Gao Shenghan, Chen Bo, Gao Min, Xu Yue, Yang Xueyi, Yang Chun, Pan Shaoxia
Department of Prosthodontics, Peking University School and Hospital of Stomatology & National Center for Stomatology & National Clinical Research Center for Oral Diseases & National Engineering Research Center of Oral Biomaterials and Digital Medical Devices, Beijing Key Laboratory of Digital Stomatology, Research Center of Engineering and Technology for Computerized Dentistry Ministry of Health, NMPA Key Laboratory for Dental Materials, Central Laboratory, Peking University School and Hospital of Stomatology, No. 22, Zhongguancun South Avenue, Haidian District, Beijing 100081, China.
Department of Implantology, Peking University School and Hospital of Stomatology & National Center for Stomatology & National Clinical Research Center for Oral Diseases & National Engineering Research Center of Oral Biomaterials and Digital Medical Devices, No. 22, Zhongguancun South Avenue, Haidian District, Beijing 100081, China.
Biomimetics (Basel). 2023 Aug 4;8(4):344. doi: 10.3390/biomimetics8040344.

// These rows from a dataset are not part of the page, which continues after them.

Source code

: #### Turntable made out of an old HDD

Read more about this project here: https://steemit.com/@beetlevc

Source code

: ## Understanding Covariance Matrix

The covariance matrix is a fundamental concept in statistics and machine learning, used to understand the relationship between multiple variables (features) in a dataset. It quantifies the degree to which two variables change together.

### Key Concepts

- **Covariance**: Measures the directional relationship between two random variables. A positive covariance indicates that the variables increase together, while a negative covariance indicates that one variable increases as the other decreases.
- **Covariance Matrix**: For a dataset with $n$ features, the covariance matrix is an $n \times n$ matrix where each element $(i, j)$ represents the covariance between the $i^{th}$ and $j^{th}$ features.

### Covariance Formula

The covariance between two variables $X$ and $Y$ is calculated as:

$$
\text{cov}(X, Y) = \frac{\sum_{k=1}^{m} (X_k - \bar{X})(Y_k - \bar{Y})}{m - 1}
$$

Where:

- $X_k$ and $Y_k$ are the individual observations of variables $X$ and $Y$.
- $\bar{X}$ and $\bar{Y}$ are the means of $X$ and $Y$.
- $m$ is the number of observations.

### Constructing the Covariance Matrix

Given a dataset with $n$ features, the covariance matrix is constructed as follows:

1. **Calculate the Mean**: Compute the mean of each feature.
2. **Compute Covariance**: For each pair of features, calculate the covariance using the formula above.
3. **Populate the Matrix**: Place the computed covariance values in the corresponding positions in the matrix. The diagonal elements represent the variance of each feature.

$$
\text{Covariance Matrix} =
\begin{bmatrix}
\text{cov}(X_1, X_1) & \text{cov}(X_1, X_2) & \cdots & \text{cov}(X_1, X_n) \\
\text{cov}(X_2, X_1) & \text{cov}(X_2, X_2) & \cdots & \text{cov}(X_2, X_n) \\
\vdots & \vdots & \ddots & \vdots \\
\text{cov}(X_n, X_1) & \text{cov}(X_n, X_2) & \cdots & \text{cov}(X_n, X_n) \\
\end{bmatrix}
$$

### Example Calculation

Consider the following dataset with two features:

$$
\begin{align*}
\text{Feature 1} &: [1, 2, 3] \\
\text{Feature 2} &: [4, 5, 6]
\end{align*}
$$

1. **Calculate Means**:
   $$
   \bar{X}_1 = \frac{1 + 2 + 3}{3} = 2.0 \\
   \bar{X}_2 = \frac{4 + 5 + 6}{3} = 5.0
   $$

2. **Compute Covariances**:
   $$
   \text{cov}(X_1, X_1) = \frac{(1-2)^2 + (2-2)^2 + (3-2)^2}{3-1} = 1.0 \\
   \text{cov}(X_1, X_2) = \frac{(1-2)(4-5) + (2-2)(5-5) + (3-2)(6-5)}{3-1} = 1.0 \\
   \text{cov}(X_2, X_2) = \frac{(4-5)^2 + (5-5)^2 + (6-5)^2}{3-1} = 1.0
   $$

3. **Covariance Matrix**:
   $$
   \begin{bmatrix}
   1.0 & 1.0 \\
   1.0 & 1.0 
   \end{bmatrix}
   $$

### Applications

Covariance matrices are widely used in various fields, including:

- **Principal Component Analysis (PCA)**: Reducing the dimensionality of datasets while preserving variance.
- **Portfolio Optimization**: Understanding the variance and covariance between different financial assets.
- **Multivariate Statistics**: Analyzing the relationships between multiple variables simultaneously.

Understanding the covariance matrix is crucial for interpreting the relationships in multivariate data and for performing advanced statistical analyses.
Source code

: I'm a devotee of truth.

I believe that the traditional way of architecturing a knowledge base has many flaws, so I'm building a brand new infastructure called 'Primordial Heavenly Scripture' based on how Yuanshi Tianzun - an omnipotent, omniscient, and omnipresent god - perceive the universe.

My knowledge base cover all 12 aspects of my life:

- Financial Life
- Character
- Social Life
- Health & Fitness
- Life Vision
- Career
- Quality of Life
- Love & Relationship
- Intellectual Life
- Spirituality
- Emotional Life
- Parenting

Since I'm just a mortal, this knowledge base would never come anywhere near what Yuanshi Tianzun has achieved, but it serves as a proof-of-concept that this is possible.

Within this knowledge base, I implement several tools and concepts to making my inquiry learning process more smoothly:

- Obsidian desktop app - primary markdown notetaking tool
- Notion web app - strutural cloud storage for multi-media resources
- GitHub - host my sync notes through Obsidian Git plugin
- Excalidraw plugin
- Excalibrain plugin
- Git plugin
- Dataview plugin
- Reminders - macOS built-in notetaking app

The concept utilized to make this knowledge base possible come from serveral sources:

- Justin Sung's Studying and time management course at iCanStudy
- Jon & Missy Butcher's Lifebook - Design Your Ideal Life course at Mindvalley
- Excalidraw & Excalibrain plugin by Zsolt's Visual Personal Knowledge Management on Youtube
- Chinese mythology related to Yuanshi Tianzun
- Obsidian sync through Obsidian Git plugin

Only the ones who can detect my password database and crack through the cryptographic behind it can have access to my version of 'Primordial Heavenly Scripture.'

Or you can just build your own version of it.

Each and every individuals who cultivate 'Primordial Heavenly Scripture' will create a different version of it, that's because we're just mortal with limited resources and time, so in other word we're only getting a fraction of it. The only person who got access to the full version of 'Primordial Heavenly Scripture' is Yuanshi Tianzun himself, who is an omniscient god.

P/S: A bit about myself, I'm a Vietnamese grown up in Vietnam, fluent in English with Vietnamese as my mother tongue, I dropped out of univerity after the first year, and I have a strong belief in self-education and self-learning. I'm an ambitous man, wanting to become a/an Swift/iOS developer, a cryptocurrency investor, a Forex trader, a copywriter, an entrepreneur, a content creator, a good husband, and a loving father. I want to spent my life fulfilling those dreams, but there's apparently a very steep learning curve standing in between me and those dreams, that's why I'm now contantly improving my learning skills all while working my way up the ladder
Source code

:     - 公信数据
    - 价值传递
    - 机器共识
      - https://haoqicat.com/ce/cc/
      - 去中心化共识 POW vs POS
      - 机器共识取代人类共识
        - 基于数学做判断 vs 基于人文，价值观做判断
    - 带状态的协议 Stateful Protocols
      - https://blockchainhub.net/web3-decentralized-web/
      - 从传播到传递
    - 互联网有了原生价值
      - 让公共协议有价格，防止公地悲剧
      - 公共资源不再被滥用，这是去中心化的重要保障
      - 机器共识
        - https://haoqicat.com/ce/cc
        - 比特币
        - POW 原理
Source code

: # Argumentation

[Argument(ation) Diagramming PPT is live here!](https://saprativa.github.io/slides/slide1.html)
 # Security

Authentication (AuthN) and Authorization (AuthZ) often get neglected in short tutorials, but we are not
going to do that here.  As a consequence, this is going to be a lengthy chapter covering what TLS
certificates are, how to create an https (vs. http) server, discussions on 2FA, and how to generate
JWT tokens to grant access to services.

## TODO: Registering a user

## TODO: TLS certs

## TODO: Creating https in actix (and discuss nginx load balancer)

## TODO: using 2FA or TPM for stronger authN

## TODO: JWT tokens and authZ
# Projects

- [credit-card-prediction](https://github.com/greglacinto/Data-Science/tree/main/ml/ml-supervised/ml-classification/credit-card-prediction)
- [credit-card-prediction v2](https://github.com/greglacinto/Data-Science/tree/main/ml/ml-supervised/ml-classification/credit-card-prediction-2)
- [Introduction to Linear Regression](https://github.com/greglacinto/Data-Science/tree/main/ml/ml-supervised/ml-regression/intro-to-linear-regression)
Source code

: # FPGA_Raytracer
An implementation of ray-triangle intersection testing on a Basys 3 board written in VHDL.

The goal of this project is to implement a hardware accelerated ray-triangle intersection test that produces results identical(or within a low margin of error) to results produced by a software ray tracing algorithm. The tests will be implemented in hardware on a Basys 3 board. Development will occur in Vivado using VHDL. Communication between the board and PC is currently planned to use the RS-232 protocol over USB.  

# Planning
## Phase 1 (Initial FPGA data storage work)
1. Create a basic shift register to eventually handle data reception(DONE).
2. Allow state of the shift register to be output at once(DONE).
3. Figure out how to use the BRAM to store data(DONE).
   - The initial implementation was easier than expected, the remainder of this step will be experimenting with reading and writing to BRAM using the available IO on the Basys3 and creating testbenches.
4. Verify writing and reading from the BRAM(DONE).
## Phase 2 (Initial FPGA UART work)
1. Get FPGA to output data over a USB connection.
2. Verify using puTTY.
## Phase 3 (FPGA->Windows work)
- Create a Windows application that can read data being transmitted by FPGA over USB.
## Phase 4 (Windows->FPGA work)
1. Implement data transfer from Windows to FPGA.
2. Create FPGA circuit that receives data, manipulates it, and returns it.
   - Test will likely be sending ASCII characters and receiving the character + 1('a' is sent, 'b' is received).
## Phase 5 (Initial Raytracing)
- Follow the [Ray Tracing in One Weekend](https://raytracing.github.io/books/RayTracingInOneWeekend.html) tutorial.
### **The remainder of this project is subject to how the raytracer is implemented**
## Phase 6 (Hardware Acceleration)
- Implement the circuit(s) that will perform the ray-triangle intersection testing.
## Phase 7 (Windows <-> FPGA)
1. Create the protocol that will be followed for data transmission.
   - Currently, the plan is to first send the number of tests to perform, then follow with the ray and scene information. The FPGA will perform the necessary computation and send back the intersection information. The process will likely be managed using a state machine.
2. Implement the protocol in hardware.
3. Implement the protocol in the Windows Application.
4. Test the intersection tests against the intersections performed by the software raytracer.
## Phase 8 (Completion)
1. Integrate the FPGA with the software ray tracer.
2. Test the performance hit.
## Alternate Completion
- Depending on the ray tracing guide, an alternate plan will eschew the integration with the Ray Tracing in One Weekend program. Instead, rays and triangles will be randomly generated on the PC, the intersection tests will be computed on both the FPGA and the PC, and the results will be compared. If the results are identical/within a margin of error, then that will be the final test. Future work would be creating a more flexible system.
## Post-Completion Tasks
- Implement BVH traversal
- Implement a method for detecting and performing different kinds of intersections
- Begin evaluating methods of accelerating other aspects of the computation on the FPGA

The formation of bone in a bone defect is accomplished by osteoblasts, while the over activation of fibroblasts promotes fibrosis. However, it is not clear how the extracellular matrix stiffness of the bone-regeneration microenvironment affects the function of osteoblasts and fibroblasts. This study aim to investigate the effect of bone-regeneration microenvironment stiffness on cell adhesion, cell proliferation, cell differentiation, synthesizing matrix ability and its potential mechanisms in mechanotransduction, in pre-osteoblasts and fibroblasts. Polyacrylamide substrates mimicking the matrix stiffness of different stages of the bone-healing process (15 kPa, mimic granulation tissue; 35 kPa, mimic osteoid; 150 kPa, mimic calcified bone matrix) were prepared. Mouse pre-osteoblasts MC3T3-E1 and mouse fibroblasts NIH3T3 were plated on three types of substrates, respectively. There were significant differences in the adhesion of pre-osteoblasts and fibroblasts on different polyacrylamide substrates. Runx2 expression increased with increasing substrate stiffness in pre-osteoblasts, while no statistical differences were found in the Acta2 expression in fibroblasts on three substrates. OPN expression in pre-osteoblasts, as well as Fn1 and Col1a1 expression in fibroblasts, decreased with increasing stiffness. The difference between the cell traction force generated by pre-osteoblasts and fibroblasts on substrates was also found. Our results indicated that substrate stiffness is a potent regulator of pre-osteoblasts and fibroblasts with the ability of promoting osteogenic differentiation of pre-osteoblasts, while having no effect on myofibroblast differentiation of fibroblasts.
骨缺损处的骨形成是由成骨细胞完成的,而成纤维细胞的过度活化会促进纤维化。然而,骨再生微环境的细胞外基质硬度如何影响成骨细胞和成纤维细胞的功能尚不清楚。本研究旨在探讨骨再生微环境硬度对前成骨细胞和成纤维细胞的细胞黏附、细胞增殖、细胞分化、合成基质能力及其机械转导潜在机制的影响。制备了模拟骨愈合过程不同阶段基质硬度的聚丙烯酰胺底物(15 kPa,模拟肉芽组织;35 kPa,模拟类骨质;150 kPa,模拟钙化骨基质)。将小鼠前成骨细胞MC3T3-E1和小鼠成纤维细胞NIH3T3分别接种在三种类型的底物上。前成骨细胞和成纤维细胞在不同聚丙烯酰胺底物上的黏附存在显著差异。在前成骨细胞中,Runx2表达随底物硬度增加而增加,而在三种底物上成纤维细胞的Acta2表达未发现统计学差异。前成骨细胞中的OPN表达以及成纤维细胞中的Fn1和Col1a1表达随硬度增加而降低。还发现了前成骨细胞和成纤维细胞在底物上产生的细胞牵引力差异。我们的结果表明,底物硬度是前成骨细胞和成纤维细胞的有效调节因子,具有促进前成骨细胞成骨分化的能力,而对成纤维细胞的肌成纤维细胞分化没有影响。